Search code examples
pythonpython-3.xnumpymultiprocessing

Using multiprocessing Pool with a function that takes a list of arrays


I am trying to write a function to read a large number of files in parallel. The code I have for this goes like:

import numpy as np
from multiprocessing import Pool
from functools import partial

def read_profiles(stamp,name,cols,*args):
   #This function reads each file.
   filename=name + '-' + str(int(timestep[stamp])) + '.dat'
   with open(filename) as f:
      xloc = 0
      for line in f:
         ele = line.rstrip("\n").split()
         for g in len(args):
            args[g][stamp,xloc] = float(ele[cols[g]])
         xloc = xloc + 1

timestep = np.arange(1,51)
x = np.ndarray(shape=(len(timestep),1001))
Ex = np.ndarray(shape=(len(timestep),1001))
j1 = np.ndarray(shape=(len(timestep),1001))
j2 = np.ndarray(shape=(len(timestep),1001))
j3 = np.ndarray(shape=(len(timestep),1001))
j4 = np.ndarray(shape=(len(timestep),1001))

terse_args = [x,Ex]
curr_args = [j1,j2,j3,j4]

with Pool(4) as pool:
   pool.map(partial(read_profiles,name='terse',cols=[0,2],*args=*terse_args),range(len(timestep)))
   pool.map(partial(read_profiles,name='current',cols=[1,2,3,4],*args=*curr_args),range(len(timestep)))

Note that the last argument (*args) takes an unknown number of 2D arrays. The above code gives me an error saying "invalid syntax" at *args. I have tried passing them as positional arguments without the keywords but then I get an error saying multiple values for 'name'.

Does anyone know how I can include an arbitrary number of 2D arrays as an argument to the function while using pool.map and partial?

Please let me know if any other information is required.
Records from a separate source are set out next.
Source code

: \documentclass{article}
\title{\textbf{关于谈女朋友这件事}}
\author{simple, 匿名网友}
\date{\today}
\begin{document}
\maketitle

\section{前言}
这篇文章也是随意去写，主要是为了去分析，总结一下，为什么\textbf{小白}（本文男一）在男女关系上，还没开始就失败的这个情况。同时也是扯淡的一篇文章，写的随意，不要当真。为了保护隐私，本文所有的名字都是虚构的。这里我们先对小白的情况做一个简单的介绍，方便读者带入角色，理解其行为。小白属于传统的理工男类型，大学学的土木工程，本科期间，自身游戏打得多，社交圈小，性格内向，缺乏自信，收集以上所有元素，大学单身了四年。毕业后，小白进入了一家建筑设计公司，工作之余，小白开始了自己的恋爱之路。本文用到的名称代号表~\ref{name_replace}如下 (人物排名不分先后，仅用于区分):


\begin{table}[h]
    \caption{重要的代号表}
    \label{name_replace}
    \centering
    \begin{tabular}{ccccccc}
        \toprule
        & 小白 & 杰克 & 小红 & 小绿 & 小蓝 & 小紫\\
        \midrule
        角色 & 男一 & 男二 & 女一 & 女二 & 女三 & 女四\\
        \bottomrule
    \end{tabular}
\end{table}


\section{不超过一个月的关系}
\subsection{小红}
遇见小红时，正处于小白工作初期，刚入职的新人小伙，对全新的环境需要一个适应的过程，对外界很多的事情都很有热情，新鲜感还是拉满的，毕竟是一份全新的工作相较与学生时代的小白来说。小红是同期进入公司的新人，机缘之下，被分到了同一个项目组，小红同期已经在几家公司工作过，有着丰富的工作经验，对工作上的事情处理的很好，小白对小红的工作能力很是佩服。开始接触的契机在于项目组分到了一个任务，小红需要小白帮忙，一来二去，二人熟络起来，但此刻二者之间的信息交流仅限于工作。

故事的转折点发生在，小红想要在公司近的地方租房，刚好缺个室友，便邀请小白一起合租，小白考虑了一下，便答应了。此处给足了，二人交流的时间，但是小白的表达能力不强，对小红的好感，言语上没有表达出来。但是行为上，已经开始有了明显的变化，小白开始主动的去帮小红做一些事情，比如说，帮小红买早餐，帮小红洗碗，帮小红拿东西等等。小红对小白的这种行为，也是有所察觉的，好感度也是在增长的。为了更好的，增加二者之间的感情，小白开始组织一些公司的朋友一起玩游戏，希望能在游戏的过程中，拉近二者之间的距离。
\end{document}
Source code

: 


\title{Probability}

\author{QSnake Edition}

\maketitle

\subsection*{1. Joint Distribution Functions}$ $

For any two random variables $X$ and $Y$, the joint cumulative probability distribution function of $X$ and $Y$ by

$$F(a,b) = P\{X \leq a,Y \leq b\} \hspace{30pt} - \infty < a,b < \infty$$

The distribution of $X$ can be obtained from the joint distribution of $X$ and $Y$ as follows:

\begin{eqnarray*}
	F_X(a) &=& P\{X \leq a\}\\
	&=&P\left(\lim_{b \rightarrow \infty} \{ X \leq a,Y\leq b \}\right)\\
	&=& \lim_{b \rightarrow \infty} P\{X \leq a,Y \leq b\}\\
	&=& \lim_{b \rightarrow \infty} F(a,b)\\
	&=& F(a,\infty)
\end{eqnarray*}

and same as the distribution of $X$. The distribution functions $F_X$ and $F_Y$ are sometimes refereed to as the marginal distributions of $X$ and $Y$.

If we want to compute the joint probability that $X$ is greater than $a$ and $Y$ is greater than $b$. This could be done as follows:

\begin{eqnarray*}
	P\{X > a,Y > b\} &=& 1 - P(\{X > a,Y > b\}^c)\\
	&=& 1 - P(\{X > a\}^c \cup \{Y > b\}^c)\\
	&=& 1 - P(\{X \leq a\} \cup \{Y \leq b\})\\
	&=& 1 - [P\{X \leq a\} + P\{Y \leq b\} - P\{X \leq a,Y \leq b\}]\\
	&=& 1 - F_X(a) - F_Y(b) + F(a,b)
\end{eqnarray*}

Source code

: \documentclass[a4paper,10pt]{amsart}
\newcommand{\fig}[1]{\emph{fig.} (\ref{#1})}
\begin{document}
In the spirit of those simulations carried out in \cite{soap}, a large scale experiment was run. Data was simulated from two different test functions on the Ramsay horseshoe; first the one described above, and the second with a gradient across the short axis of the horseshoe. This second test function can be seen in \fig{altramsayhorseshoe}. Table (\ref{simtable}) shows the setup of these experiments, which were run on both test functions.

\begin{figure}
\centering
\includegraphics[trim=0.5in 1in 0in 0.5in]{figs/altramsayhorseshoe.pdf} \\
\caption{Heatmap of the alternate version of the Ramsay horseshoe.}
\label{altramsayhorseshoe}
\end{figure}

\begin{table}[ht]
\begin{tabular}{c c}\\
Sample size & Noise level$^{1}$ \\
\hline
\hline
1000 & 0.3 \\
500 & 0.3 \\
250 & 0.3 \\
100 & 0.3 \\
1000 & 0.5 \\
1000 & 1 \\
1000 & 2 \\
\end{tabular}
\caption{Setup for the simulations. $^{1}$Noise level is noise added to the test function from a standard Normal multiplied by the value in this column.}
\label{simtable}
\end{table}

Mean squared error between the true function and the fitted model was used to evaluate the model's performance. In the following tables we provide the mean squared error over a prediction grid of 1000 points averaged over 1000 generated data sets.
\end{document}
Thank you.


Solution

  • One possible solution is to create a custom partial (could be a class with __call__ magic method), e.g.:

    from functools import partial
    from multiprocessing import Pool
    
    import numpy as np
    
    
    def read_profiles(stamp, name, cols, *args):
        # This function reads each file.
        filename = name + "-" + str(int(timestep[stamp])) + ".dat"
        print(f"Opening {filename=}")
    
    
    class MyPartial:
        def __init__(self, name, cols, *args):
            self.name = name
            self.cols = cols
            self.args = args
    
        def __call__(self, stamp):
            return read_profiles(
                stamp,
                self.name,
                self.cols,
                *self.args,
            )
    
    
    if __name__ == "__main__":
        timestep = np.arange(1, 51)
        x = np.ndarray(shape=(len(timestep), 1001))
        Ex = np.ndarray(shape=(len(timestep), 1001))
        j1 = np.ndarray(shape=(len(timestep), 1001))
        j2 = np.ndarray(shape=(len(timestep), 1001))
        j3 = np.ndarray(shape=(len(timestep), 1001))
        j4 = np.ndarray(shape=(len(timestep), 1001))
    
        terse_args = [x, Ex]
        curr_args = [j1, j2, j3, j4]
    
        with Pool(4) as pool:
            pool.map(
                MyPartial("terse", [0, 2], *terse_args),
                range(len(timestep)),
            )
    
            pool.map(
                MyPartial("current", [1, 2, 3, 4], *curr_args),
                range(len(timestep)),
            )
    

    Prints:

    ...
    
    Opening filename='current-46.dat'
    Opening filename='current-47.dat'
    Opening filename='current-48.dat'
    Opening filename='current-49.dat'
    Opening filename='current-50.dat'